[Footnote 1: Luke vi. 24, 25.]

[Footnote 2: Luke xiv. 12, 14.]

[Footnote 3: A saying preserved by very ancient tradition, and much used, Clement of Alexandria, Strom. i. 28. It is also found in Origen, St. Jerome, and a great number of the Fathers of the Church.]

[Footnote 4: Prov. xix. 17.]

This, however, was not a new fact. The most exalted democratic movement of which humanity has preserved the remembrance (the only one, also, which has succeeded, for it alone has maintained itself in the domain of pure thought), had long disturbed the Jewish race. The thought that God is the avenger of the poor and the weak, against the rich and the powerful, is found in each page of the writings of the Old Testament. The history of Israel is of all histories that in which the popular spirit has most constantly predominated. The prophets, the true, and, in one sense, the boldest tribunes, had thundered incessantly against the great, and established a close relation, on the one hand, between the words "rich, impious, violent, wicked," and, on the other, between the words "poor, gentle, humble, pious."[1] Under the Seleucidæ, the aristocrats having almost all apostatized and gone over to Hellenism, these associations of ideas only became stronger. The Book of Enoch contains still more violent maledictions than those of the Gospel against the world, the rich, and the powerful.[2] Luxury is there depicted as a crime.

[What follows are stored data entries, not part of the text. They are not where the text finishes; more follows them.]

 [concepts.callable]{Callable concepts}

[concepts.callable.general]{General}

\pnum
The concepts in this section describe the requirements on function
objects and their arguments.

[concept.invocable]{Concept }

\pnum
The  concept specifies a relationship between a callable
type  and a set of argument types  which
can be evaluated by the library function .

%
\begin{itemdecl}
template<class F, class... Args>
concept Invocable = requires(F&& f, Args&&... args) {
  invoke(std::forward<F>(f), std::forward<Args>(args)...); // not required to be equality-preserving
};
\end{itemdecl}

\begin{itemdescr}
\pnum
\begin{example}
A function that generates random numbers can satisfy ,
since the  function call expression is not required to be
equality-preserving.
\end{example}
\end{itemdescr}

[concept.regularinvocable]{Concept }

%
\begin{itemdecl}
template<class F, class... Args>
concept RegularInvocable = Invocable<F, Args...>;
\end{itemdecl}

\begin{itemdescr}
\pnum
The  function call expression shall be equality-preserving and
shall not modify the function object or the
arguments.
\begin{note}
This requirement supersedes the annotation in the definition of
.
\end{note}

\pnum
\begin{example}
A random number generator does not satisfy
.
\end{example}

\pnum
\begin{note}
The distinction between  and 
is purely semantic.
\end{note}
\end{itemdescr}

The "Son of man," in this strange Apocalypse, dethrones kings, tears them from their voluptuous life, and precipitates them into hell.[3] The initiation of Judea into secular life, the recent introduction of an entirely worldly element of luxury and comfort, provoked a furious reaction in favor of patriarchal simplicity. "Woe unto you who despise the humble dwelling and inheritance of your fathers! Woe unto you who build your palaces with the sweat of others! Each stone, each brick, of which it is built, is a sin."[4] The name of "poor" (ebion) had become a synonym of "saint," of "friend of God." This was the name that the Galilean disciples of Jesus loved to give themselves; it was for a long time the name of the Judaizing Christians of Batanea and of the Hauran (Nazarenes, Hebrews) who remained faithful to the tongue, as well as to the primitive instructions of Jesus, and who boasted that they possessed amongst themselves the descendants of his family.[5] At the end of the second century, these good sectaries, having remained beyond the reach of the great current which had carried away all the other churches, were treated as heretics (Ebionites), and a pretended heretical leader (Ebion) was invented to explain their name.[6]

[Footnote 1: See, in particular, Amos ii. 6; Isa. lxiii. 9; Ps. xxv. 9, xxxvii. 11, lxix. 33; and, in general, the Hebrew dictionaries, at the words:

[Hebrew: evion, dal, ani, anav, chasid, ashir, holelim, aritz].]